Because there was nothing else to compare it to at the time. It was the first viable hybrid, we agree on that. The part that I'm having a hard time explaining is that it was not hugely successful and not the motivation for all current EV's. It wasn't even a plug-in hybrid until 2012. That is 9 years AFTER Tesla.
Major manufactures did not attempt EVs until Tesla made a killing on them. Most of them did not even make serious attempts at hybrids until the mid 2000's.
grab this thread, you can maybe start to understand how they were instrumental in creating and proving the EV market that Tesla would eventually capitalise on top of
I understand your argument, I just don't think it is right.
The Prius never motivated other car manufactures to make EVs. Seriously, tooling the assembly lines did not begin until after Tesla.
Why did it take a decade to go from Prius to Tesla, but a only a few years after Tesla for other manufactures to start seriously producing hybrids and EVs?
I mean the answer to your last thing is battery technology. the lithium ion battery boom is the real driver of EV's in general. you really gotta understand the role that Tesla played here is to surf on the wave, not create it.

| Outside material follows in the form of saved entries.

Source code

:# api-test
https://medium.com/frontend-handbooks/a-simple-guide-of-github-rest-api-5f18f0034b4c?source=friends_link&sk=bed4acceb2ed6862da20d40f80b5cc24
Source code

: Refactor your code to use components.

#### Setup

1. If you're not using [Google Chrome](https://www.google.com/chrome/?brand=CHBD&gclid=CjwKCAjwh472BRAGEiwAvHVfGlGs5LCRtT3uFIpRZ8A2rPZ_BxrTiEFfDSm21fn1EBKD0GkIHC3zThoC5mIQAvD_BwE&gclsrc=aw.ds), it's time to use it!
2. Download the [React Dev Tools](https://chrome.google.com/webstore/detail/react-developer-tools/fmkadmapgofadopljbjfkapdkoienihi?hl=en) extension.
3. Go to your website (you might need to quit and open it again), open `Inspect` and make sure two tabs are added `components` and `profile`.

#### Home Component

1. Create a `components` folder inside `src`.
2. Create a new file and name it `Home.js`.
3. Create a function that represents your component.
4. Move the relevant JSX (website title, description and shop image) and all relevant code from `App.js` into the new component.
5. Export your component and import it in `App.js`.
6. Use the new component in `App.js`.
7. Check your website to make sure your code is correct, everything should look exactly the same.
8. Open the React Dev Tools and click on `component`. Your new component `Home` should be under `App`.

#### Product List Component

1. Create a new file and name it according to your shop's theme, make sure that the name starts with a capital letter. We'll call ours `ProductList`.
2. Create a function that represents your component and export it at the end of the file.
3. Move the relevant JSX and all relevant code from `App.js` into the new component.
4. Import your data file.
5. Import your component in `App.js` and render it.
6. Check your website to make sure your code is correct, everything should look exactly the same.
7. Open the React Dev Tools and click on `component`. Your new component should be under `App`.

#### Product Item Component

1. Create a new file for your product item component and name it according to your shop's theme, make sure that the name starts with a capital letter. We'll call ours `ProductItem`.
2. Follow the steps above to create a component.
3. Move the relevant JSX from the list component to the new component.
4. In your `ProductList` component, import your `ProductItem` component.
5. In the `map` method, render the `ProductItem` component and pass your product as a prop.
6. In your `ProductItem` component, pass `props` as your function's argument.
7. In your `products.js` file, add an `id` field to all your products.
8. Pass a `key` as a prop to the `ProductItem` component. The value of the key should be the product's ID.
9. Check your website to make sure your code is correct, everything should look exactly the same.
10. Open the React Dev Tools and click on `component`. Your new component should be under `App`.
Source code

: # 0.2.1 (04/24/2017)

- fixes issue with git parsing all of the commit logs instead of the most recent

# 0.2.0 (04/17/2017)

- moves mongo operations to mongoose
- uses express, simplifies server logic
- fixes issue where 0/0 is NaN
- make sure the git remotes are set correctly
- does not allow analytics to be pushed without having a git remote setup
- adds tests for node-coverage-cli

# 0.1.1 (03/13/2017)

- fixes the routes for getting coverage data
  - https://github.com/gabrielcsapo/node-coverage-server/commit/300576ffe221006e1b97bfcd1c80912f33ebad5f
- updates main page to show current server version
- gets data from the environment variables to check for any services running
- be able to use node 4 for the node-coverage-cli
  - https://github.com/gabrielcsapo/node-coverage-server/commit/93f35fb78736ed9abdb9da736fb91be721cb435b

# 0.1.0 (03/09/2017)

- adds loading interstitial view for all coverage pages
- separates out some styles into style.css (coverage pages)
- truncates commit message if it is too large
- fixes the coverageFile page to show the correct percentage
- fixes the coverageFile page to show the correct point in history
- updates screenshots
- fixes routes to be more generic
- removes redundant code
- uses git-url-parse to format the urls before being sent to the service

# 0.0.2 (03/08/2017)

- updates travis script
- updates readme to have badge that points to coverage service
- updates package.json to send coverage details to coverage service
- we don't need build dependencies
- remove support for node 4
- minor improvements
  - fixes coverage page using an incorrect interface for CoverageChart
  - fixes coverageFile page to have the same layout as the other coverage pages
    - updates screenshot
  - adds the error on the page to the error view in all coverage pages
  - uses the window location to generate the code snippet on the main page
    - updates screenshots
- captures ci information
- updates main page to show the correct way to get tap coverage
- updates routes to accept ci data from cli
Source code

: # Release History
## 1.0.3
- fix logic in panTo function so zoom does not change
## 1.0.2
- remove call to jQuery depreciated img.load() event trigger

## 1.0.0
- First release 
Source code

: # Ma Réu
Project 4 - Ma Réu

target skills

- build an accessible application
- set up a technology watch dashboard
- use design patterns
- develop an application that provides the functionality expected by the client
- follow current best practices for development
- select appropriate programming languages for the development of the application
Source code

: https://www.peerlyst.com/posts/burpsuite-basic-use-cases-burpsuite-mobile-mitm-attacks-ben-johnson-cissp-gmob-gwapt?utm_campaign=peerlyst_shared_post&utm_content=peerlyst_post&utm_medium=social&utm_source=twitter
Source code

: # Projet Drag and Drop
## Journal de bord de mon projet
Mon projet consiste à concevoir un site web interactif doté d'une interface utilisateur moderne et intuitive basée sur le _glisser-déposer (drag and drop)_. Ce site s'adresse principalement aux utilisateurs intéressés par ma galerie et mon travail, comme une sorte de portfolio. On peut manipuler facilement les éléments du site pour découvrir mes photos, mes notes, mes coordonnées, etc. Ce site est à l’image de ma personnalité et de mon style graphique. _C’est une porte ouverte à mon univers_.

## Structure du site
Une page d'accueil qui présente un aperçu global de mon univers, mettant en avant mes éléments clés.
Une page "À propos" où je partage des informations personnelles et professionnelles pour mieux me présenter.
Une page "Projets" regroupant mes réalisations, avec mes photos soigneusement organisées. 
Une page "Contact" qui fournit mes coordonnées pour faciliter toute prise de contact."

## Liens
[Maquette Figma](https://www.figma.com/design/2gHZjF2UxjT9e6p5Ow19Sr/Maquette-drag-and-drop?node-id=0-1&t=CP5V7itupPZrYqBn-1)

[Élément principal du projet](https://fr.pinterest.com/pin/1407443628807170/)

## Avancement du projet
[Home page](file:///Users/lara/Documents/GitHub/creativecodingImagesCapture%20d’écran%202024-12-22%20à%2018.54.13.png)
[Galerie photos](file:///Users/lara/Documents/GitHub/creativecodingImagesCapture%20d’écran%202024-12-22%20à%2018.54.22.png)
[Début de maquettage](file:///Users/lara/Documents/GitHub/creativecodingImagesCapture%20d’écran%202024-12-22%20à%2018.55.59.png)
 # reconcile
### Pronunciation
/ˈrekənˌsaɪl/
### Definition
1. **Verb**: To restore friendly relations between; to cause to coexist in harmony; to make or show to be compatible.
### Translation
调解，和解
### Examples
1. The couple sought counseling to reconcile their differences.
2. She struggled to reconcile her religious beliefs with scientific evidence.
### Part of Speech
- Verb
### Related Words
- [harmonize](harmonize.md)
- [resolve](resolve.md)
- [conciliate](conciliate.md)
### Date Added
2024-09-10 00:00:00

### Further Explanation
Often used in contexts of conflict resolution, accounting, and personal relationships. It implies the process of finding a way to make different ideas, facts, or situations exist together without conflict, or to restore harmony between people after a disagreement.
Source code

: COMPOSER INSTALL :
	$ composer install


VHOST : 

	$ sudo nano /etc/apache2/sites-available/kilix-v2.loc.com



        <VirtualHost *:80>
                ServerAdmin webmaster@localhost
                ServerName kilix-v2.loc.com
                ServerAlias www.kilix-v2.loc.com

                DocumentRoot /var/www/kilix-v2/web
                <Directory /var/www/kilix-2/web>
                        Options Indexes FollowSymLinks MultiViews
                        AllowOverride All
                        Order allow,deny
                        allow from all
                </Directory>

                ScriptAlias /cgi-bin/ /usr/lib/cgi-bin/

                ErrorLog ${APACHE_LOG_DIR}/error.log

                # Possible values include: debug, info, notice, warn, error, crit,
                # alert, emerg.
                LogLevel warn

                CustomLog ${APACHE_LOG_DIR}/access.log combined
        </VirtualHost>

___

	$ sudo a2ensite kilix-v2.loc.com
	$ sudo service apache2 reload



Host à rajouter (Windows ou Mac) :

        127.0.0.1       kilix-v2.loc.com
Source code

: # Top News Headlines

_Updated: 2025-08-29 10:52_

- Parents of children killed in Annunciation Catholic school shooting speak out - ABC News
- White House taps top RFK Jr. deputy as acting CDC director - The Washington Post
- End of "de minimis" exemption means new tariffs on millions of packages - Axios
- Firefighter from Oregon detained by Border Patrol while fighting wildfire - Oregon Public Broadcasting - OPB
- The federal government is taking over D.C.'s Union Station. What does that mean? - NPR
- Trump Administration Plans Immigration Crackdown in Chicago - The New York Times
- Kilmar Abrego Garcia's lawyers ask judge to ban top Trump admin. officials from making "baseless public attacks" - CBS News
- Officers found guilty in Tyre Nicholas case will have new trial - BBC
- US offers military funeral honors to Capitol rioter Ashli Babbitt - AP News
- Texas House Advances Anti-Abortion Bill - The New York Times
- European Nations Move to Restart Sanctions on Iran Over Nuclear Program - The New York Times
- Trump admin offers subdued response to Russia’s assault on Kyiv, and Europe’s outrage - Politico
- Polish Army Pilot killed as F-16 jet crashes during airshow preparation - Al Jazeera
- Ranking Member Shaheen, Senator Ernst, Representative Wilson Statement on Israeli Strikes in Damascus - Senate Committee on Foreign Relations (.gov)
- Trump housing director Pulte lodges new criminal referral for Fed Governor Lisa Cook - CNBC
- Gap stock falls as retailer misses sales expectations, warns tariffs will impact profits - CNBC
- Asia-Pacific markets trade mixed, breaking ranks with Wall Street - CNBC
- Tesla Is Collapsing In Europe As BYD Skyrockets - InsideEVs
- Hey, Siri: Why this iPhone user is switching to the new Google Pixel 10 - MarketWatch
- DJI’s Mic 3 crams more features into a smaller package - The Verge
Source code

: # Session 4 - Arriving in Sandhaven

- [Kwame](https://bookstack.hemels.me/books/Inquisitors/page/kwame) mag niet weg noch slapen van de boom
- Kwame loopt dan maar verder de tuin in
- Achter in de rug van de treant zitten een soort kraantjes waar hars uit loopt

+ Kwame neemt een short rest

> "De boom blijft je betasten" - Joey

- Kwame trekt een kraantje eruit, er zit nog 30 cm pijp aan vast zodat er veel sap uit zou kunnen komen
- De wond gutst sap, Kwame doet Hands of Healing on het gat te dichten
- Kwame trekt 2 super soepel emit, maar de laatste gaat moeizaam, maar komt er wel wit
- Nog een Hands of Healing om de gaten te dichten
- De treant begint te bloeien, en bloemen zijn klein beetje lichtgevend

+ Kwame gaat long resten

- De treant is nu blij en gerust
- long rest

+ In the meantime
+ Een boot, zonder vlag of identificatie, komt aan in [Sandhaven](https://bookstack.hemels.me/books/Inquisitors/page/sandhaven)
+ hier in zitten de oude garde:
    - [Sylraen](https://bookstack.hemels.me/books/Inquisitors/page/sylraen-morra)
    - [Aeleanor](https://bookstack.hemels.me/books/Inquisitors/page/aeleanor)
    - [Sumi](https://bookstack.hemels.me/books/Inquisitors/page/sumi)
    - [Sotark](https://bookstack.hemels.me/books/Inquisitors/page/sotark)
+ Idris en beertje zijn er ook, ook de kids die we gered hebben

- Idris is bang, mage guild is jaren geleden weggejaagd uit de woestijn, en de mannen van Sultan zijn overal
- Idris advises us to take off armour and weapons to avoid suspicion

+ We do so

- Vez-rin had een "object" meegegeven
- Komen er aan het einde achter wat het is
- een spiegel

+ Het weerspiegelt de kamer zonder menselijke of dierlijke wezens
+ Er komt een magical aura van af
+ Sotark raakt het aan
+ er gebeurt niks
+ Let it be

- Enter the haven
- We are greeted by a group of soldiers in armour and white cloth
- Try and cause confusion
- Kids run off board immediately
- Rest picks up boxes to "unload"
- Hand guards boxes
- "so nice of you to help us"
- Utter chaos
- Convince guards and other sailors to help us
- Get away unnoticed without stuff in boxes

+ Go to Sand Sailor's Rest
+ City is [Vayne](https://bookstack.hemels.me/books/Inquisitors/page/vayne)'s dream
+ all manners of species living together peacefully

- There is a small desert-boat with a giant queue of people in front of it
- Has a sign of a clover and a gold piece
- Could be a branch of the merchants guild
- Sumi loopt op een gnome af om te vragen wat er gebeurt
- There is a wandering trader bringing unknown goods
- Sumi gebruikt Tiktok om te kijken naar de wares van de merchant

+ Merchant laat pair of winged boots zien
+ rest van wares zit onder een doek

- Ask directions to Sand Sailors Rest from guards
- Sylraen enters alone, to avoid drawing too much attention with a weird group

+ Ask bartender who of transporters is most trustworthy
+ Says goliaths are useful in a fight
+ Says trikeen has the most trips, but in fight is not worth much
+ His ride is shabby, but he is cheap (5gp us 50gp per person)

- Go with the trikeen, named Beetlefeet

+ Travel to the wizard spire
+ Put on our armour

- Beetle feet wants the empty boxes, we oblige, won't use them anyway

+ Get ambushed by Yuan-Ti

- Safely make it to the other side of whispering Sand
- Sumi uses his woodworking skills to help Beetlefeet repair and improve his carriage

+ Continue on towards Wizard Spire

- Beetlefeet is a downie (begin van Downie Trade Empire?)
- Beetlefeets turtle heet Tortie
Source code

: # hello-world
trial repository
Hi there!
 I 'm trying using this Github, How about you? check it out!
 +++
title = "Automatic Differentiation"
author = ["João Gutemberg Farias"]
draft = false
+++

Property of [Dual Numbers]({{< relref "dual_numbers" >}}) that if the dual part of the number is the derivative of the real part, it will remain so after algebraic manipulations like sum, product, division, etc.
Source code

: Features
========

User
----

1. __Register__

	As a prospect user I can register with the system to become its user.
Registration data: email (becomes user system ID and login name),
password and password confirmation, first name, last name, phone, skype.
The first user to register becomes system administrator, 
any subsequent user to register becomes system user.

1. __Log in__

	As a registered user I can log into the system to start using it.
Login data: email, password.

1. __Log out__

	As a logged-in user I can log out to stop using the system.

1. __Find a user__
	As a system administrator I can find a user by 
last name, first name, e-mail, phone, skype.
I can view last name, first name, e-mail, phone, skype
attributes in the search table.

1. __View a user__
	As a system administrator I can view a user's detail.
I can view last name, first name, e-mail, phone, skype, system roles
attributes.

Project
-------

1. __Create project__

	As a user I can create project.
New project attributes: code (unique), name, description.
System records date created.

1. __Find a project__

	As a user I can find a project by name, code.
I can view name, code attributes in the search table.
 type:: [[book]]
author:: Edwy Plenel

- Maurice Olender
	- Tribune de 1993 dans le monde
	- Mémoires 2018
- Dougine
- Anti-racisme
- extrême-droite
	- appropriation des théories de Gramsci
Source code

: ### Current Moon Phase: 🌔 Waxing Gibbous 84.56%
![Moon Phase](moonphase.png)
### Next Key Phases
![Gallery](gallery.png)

Prius made the market look negligible because it was such a repulsive piece of shit most people were too embarrassed to buy them.
Tesla built charging infrastructure. Nobody was willing to rely on an EV, that’s “electric vehicle”, because they didn’t trust the range or the ability to recharge.
That’s why instead of producing EVs, it produced one hybrid, which never at any moment ever asked a consumer to rely entirely on electricity for their transportation.
I'm totally okay with talking about tesla's charging infrastructure being good, but that's a different thing isn't it.
I agree that battery tech is what brought about full EVs. I still disagree that the Prius did.
Could you please name a just couple of the "many others" that successfully implemented the new battery chemistry into their cars? Actually just one other would do. I apologize if that sounds rude it's not my intention. I can't think of a better way of wording this.